Jabin Botsford/Getty

“If the aggressor wins now, it will be the worst-case scenario for all of humanity,” Ukraine’s first lady told the outlet, speaking of the consequences that she believes could ensue if Ukraine’s allies were to turn a blind eye on the war.

“This will mean that global deterrents aren’t working,” she continued. “This will mean that anyone with power, strength and sufficient financial capacity can do whatever they want in this world.”

Newsweek reached out to the Department of Defense via email Wednesday evening for comment on Zelenska’s interview.

Several countries have called for a peaceful end to the Russian-Ukraine war, although neither side have shown true interest in brokering an agreement. Ukrainian President Volodymyr Zelensky’s 10-point peace plan, which would restore Ukraine’s territorial integrity and ensure Russia is held responsible for the war, has been rejected by Russian President Vladimir Putin.
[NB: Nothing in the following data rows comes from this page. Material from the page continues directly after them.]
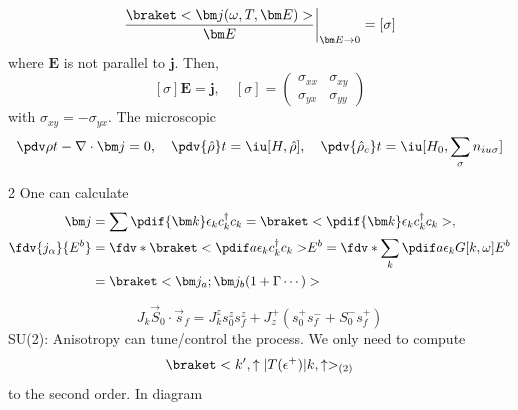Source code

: \[
  \frac{\braket<\bm j(\omega, T, \bm E)>}{\bm E} \bigg|_{\bm E \to 0} = [\sigma]
\]
where $\bm E$ is not parallel to $\bm j$. Then,
\[
  [\sigma] \bm E = \bm j,\quad [\sigma] = \begin{pmatrix}
    \sigma_{xx} & \sigma_{xy}\\
    \sigma_{yx} & \sigma_{yy}
  \end{pmatrix}
\]
with $\sigma_{xy} = -\sigma_{yx}$. The microscopic
\[
  \pdv\rho t - \nabla\cdot \bm j = 0, \quad
  \pdv{\hat \rho}t = \iu[H,\hat \rho], \quad
  \pdv{\hat \rho_c}t = \iu[H_0, \sum_\sigma n_{iu\sigma}]
\]
\begin{paracol}{2}
One can calculate
\begin{align*}
    \bm j & = \sum \pdif{\bm k} \epsilon_k c_k^\dagger c_k
  = \braket<\pdif{\bm k} \epsilon_k c_k^\dagger c_k>, \\
    \fdv{j_\alpha}{E^b} &
  = \fdv*{\braket<\pdif a\epsilon_k c_k^\dagger c_k>}{E^b}
  = \fdv*{\sum_k \pdif a\epsilon_k G[k,\omega]}{E^b}\\
& = \braket<\bm j_a; \bm j_b(1 + \Gamma \cdots)>
\end{align*}
\switchcolumn \centering
{}
\end{paracol}
\[
  J_k \vec S_0 \cdot \vec s_f = J_k^z s_0^z s_f^z
+ J_z^+ (s_0^+s_f^- + S_0^- s_f^+)
\]
SU(2): Anisotropy can tune/control the process. We only need to compute
\[
  \braket<k',\uparrow|T(\epsilon^+)|k,\uparrow>_{(2)}
\]
to the second order. In diagram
The Kremlin has also indicated that peace talks cannot be reached while the U.S. and its allies continue to enact strong sanctions against Moscow.

The next round of peace talks are scheduled to take place in Saudi Arabia this weekend, and more than 30 countries have been invited to participate. While Kremlin spokesman Dmitry Peskov has told Russian state media that Moscow will “follow” the meeting, Russia is not expected to attend.

“Russia is not party to the talks, so without their involvement as the aggressor nation, this already has serious drawbacks,” said Javed Ali, former senior director for counterterrorism at the National Security Council, who spoke with Newsweek earlier this week.

Toward the end of the interview, which is scheduled to be released in its entirety on Monday, Ukraine’s first lady spoke directly to her country’s allies.

“Ukrainians are paying for this with the lives of their compatriots, the rest of the world just pays with its resources,” Zelenska said. “Please don’t get fatigued, because we as Ukrainians have no right to get tired.”

“Ukraine defends not only its interests, not only its existence, we are trying to maintain the entire democratic balance of the world,” she concluded.